TASK = Copies of all lines that contain "true" are needed; take them from the data below.

Saved data entries
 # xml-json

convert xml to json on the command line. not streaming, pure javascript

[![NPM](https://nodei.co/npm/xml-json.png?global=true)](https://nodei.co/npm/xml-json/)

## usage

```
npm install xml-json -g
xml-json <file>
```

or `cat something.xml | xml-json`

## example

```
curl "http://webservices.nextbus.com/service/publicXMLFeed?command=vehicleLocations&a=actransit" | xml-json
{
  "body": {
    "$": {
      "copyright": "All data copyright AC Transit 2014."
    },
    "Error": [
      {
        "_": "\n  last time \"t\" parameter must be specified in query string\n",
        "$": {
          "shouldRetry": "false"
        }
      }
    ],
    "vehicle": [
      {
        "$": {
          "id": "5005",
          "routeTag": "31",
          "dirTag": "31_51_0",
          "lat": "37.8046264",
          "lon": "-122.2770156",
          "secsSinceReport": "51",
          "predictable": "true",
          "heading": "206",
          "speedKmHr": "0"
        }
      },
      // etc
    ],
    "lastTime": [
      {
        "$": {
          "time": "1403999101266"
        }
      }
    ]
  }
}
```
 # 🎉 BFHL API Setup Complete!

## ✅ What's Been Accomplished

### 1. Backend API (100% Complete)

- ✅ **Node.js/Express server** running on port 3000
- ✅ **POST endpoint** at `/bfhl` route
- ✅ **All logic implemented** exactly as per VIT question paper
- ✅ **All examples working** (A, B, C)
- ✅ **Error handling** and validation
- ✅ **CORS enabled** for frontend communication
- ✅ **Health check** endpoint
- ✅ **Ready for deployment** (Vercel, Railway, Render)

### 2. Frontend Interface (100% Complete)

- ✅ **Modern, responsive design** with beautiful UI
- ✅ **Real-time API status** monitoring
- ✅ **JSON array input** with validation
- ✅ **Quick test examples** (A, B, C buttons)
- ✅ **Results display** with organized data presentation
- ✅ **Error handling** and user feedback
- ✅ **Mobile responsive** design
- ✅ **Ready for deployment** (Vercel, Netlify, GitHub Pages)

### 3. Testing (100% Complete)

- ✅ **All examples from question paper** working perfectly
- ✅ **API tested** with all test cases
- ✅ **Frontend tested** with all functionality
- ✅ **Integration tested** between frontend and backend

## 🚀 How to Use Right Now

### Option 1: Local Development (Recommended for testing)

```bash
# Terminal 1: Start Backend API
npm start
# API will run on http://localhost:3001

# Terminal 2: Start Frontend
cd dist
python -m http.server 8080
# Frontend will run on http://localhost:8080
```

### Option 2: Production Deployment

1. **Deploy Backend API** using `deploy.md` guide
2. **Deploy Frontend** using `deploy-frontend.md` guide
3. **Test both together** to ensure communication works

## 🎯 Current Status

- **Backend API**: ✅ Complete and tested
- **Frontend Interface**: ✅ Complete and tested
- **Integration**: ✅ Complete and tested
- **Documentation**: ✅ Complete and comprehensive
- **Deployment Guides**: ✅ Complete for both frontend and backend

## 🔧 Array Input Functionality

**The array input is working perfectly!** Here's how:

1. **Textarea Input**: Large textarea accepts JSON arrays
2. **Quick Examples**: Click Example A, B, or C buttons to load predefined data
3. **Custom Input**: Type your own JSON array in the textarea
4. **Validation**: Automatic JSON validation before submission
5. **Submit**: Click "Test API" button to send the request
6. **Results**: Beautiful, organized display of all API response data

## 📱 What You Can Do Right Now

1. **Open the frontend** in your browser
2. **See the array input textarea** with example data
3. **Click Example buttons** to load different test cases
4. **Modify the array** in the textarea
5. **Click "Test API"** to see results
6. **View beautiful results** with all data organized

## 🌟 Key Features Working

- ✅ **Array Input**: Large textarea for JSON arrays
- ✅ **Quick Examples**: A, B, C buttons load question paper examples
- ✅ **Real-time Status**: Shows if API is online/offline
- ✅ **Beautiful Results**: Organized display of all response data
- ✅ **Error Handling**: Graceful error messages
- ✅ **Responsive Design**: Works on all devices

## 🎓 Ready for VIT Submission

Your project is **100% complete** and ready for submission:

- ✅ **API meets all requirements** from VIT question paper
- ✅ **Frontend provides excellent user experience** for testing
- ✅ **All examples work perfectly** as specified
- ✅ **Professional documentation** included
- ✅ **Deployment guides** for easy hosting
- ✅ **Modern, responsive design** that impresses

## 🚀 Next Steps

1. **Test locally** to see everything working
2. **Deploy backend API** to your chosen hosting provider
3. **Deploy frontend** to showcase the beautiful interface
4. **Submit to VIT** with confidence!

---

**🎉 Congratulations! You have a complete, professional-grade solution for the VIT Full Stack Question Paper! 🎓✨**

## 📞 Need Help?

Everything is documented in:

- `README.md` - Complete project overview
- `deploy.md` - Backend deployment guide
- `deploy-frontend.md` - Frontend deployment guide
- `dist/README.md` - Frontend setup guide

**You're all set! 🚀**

COMPLETED TASK =
[![NPM](https://nodei.co/npm/xml-json.png?global=true)](https://nodei.co/npm/xml-json/)
          "predictable": "true",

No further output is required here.